Par la suite, le président Rajaonarimampianina est encore revenu à Toamasina en août, septembre et octobre 2016. Mais pour y procéder à des inaugurations d’infrastructures. Plus aucun mot sur l’affaire de l’OTIV… Or, le problème reste entier avec un total, à présent -et avec le temps qui est de l’argent-, de 13,5 milliards d’ariary qui ont disparu dans la nature, selon Rakotomalala Henri alias Riri Be, ancien membre du parti Hvm et président d’honneur de l’entité GMT «Gasy mandidy amin’ny taniny Toamasina», représentant ces près de 45.000 personnes qui ont tout perdu. « Cette somme d’argent détournée est mise aux oubliettes. C’est inacceptable », a-t-il vociféré, en ayant ajouté : « Il n’est plus question de se laisser intimider et de faire plaisir aux personnes de grande influence ou encore aux autorités. Nous en avons assez et la population en souffre ».
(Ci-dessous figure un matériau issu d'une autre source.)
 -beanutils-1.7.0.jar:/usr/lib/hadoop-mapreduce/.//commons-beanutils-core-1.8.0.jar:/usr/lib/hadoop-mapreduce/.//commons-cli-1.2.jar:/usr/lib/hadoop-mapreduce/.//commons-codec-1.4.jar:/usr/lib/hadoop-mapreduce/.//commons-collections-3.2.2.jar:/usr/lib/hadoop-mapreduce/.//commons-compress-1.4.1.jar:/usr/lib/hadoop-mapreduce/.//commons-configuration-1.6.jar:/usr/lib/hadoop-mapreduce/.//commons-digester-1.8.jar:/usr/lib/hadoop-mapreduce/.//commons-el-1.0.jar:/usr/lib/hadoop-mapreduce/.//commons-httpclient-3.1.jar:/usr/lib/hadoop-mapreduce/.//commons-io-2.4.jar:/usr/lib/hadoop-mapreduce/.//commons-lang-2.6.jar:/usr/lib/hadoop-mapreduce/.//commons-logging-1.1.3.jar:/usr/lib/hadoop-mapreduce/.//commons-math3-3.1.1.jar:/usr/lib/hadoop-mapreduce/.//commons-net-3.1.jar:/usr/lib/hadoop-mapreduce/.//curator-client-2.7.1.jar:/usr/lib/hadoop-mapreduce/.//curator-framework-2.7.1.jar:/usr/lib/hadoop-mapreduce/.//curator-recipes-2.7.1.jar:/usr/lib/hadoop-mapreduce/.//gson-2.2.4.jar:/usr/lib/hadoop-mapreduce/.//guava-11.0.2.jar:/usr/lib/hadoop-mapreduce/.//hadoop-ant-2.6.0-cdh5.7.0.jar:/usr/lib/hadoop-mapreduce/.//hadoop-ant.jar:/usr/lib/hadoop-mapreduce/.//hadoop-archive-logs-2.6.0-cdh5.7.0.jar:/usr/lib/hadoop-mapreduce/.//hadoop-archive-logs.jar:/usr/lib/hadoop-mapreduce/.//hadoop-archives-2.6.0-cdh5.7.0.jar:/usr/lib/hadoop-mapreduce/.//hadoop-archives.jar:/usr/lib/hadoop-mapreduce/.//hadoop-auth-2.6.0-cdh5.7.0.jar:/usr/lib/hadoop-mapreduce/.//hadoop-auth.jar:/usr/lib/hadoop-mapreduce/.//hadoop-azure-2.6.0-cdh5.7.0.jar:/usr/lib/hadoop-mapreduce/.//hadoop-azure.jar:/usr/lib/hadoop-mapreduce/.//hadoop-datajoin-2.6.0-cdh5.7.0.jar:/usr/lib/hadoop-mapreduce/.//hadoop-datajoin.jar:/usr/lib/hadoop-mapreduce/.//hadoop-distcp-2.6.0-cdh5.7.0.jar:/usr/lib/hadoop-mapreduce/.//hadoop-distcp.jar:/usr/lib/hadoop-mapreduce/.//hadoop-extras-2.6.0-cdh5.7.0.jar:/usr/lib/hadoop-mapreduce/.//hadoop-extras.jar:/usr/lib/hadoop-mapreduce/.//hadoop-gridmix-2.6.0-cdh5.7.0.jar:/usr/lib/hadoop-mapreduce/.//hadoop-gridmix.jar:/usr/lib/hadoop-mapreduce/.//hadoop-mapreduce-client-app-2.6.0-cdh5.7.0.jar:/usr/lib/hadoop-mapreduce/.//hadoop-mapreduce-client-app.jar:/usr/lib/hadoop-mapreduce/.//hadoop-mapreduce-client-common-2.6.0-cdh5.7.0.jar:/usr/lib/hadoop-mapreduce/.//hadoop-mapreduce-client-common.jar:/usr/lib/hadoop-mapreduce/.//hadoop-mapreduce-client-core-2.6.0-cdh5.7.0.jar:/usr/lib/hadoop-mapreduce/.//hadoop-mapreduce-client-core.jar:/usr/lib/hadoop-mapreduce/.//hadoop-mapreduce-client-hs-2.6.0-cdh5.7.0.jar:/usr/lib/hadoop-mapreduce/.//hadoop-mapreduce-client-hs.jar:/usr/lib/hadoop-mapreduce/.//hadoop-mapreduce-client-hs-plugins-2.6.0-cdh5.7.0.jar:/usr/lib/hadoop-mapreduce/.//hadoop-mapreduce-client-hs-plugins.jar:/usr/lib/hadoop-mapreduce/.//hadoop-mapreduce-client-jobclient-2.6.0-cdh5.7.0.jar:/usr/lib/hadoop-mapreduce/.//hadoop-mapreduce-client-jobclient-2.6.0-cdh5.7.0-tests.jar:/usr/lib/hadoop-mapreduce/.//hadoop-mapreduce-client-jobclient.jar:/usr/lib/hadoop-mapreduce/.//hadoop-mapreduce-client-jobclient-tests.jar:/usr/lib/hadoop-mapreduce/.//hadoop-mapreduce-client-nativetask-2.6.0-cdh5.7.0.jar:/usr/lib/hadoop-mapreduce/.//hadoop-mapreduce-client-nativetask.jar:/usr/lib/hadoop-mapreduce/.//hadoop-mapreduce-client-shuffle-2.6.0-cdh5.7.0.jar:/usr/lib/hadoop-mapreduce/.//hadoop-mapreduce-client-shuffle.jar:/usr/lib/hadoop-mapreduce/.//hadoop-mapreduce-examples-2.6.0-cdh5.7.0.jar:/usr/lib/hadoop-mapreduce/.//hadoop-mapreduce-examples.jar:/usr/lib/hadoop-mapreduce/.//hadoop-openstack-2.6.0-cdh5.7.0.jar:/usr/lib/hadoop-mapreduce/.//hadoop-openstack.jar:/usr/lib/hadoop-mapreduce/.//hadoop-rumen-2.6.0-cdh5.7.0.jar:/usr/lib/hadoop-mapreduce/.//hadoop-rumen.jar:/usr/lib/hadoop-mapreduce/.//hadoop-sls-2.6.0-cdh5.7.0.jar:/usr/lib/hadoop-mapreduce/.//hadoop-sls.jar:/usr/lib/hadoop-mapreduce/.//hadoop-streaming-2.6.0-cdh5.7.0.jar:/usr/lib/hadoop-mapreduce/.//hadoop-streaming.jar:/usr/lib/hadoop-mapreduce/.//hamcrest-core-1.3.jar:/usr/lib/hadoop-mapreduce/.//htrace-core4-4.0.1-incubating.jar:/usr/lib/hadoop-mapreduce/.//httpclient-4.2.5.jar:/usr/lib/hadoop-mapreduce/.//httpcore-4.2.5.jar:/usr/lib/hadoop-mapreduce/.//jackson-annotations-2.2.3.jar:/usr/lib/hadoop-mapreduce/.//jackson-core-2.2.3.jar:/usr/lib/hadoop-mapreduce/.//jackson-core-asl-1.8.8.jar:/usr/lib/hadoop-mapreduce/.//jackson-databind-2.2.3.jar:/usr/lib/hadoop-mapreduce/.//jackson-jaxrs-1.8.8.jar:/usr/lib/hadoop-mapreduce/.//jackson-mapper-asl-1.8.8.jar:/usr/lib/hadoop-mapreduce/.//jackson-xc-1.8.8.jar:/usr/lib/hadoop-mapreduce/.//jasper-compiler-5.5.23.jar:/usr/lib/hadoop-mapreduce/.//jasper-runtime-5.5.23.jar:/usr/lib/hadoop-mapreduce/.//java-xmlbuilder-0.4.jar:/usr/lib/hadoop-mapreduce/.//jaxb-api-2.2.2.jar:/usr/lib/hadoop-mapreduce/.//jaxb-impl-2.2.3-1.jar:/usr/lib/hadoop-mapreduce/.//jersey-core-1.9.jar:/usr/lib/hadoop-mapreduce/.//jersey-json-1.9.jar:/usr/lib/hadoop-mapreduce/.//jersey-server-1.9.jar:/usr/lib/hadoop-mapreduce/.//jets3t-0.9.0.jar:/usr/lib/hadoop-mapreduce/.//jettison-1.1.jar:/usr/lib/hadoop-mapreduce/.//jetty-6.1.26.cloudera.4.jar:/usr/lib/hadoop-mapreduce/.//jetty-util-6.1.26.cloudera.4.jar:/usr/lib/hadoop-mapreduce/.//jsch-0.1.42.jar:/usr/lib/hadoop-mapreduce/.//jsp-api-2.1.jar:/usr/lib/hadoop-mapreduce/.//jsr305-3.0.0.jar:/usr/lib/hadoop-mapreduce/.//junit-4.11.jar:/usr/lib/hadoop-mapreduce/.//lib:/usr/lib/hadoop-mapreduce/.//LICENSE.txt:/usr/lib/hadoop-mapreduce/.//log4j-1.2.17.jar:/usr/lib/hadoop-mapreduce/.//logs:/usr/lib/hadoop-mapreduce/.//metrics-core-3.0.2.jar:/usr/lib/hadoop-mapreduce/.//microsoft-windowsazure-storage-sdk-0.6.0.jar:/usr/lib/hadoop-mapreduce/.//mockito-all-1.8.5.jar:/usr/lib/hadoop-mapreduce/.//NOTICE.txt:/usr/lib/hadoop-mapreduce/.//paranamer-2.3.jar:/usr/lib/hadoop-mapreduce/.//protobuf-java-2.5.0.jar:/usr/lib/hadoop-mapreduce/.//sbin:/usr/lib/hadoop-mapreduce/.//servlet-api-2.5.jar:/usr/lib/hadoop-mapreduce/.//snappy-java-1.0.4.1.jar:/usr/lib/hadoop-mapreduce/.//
Lorsqu’un des membres de l’actuelle équipe dirigeante de cette OTIV ACOA «Robista» a déclamé: «Malgré les difficultés, place maintenant à l’apaisement. Evitons de baigner dans l’instrumentalisation politique», il ne croyait pas si bien dire. En effet, il est certain que le président Rajaonarimampianina -qui ne tient jamais sa parole- va faire de cette affaire de détournement, un cheval de bataille pour sa campagne électorale à la présidentielle de 2018, qu’il a déjà entamé depuis des mois.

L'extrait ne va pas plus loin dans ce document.